RECORDS FOR THE EXERCISE –
Content starts

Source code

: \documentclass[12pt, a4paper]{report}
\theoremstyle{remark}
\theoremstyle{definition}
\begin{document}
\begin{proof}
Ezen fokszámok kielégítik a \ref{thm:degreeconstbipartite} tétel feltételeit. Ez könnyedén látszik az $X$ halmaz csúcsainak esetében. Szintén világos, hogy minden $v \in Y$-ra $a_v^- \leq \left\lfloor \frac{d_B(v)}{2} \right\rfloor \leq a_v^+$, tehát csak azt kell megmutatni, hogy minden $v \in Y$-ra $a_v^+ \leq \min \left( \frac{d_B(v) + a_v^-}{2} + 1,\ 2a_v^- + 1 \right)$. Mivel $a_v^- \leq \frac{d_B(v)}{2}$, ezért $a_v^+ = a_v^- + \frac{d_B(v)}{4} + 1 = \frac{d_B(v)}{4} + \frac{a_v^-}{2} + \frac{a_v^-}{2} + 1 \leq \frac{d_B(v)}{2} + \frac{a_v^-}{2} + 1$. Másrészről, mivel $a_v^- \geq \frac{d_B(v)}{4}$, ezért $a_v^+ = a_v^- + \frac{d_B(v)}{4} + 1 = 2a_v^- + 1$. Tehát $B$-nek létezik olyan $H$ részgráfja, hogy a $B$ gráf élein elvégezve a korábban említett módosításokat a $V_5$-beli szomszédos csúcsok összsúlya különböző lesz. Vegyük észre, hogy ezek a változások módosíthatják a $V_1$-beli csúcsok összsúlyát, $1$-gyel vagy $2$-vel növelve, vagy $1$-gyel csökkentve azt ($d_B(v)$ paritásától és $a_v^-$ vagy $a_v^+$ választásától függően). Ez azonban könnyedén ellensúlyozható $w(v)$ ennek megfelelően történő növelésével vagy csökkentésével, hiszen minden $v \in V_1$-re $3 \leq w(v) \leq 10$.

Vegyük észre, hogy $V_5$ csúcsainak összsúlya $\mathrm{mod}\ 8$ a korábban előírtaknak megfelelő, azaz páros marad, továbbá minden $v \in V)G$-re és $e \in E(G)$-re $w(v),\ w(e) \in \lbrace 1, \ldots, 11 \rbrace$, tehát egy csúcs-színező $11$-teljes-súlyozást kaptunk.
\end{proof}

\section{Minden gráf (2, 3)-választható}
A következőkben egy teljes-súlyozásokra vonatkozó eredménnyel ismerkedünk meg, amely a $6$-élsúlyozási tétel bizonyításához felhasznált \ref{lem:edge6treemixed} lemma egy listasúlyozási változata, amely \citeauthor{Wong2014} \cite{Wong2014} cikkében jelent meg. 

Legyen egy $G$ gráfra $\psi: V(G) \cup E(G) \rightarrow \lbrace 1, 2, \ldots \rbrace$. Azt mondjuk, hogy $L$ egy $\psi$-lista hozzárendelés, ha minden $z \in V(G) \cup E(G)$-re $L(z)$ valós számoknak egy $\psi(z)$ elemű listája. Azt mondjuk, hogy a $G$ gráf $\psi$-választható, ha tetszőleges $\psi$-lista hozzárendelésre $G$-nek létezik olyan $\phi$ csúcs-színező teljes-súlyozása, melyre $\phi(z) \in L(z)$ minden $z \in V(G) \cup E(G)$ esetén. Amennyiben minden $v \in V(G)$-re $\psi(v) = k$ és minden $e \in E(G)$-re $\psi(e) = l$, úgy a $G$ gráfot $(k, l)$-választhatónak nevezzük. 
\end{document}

Content ends

REQUIRED WORK – All records above must be printed again, exactly.

RESULT OF THIS TASK –
Source code

: \documentclass[12pt, a4paper]{report}
\theoremstyle{remark}
\theoremstyle{definition}
\begin{document}
\begin{proof}
Ezen fokszámok kielégítik a \ref{thm:degreeconstbipartite} tétel feltételeit. Ez könnyedén látszik az $X$ halmaz csúcsainak esetében. Szintén világos, hogy minden $v \in Y$-ra $a_v^- \leq \left\lfloor \frac{d_B(v)}{2} \right\rfloor \leq a_v^+$, tehát csak azt kell megmutatni, hogy minden $v \in Y$-ra $a_v^+ \leq \min \left( \frac{d_B(v) + a_v^-}{2} + 1,\ 2a_v^- + 1 \right)$. Mivel $a_v^- \leq \frac{d_B(v)}{2}$, ezért $a_v^+ = a_v^- + \frac{d_B(v)}{4} + 1 = \frac{d_B(v)}{4} + \frac{a_v^-}{2} + \frac{a_v^-}{2} + 1 \leq \frac{d_B(v)}{2} + \frac{a_v^-}{2} + 1$. Másrészről, mivel $a_v^- \geq \frac{d_B(v)}{4}$, ezért $a_v^+ = a_v^- + \frac{d_B(v)}{4} + 1 = 2a_v^- + 1$. Tehát $B$-nek létezik olyan $H$ részgráfja, hogy a $B$ gráf élein elvégezve a korábban említett módosításokat a $V_5$-beli szomszédos csúcsok összsúlya különböző lesz. Vegyük észre, hogy ezek a változások módosíthatják a $V_1$-beli csúcsok összsúlyát, $1$-gyel vagy $2$-vel növelve, vagy $1$-gyel csökkentve azt ($d_B(v)$ paritásától és $a_v^-$ vagy $a_v^+$ választásától függően). Ez azonban könnyedén ellensúlyozható $w(v)$ ennek megfelelően történő növelésével vagy csökkentésével, hiszen minden $v \in V_1$-re $3 \leq w(v) \leq 10$.

Vegyük észre, hogy $V_5$ csúcsainak összsúlya $\mathrm{mod}\ 8$ a korábban előírtaknak megfelelő, azaz páros marad, továbbá minden $v \in V)G$-re és $e \in E(G)$-re $w(v),\ w(e) \in \lbrace 1, \ldots, 11 \rbrace$, tehát egy csúcs-színező $11$-teljes-súlyozást kaptunk.
\end{proof}

\section{Minden gráf (2, 3)-választható}
A következőkben egy teljes-súlyozásokra vonatkozó eredménnyel ismerkedünk meg, amely a $6$-élsúlyozási tétel bizonyításához felhasznált \ref{lem:edge6treemixed} lemma egy listasúlyozási változata, amely \citeauthor{Wong2014} \cite{Wong2014} cikkében jelent meg. 

Legyen egy $G$ gráfra $\psi: V(G) \cup E(G) \rightarrow \lbrace 1, 2, \ldots \rbrace$. Azt mondjuk, hogy $L$ egy $\psi$-lista hozzárendelés, ha minden $z \in V(G) \cup E(G)$-re $L(z)$ valós számoknak egy $\psi(z)$ elemű listája. Azt mondjuk, hogy a $G$ gráf $\psi$-választható, ha tetszőleges $\psi$-lista hozzárendelésre $G$-nek létezik olyan $\phi$ csúcs-színező teljes-súlyozása, melyre $\phi(z) \in L(z)$ minden $z \in V(G) \cup E(G)$ esetén. Amennyiben minden $v \in V(G)$-re $\psi(v) = k$ és minden $e \in E(G)$-re $\psi(e) = l$, úgy a $G$ gráfot $(k, l)$-választhatónak nevezzük. 
\end{document}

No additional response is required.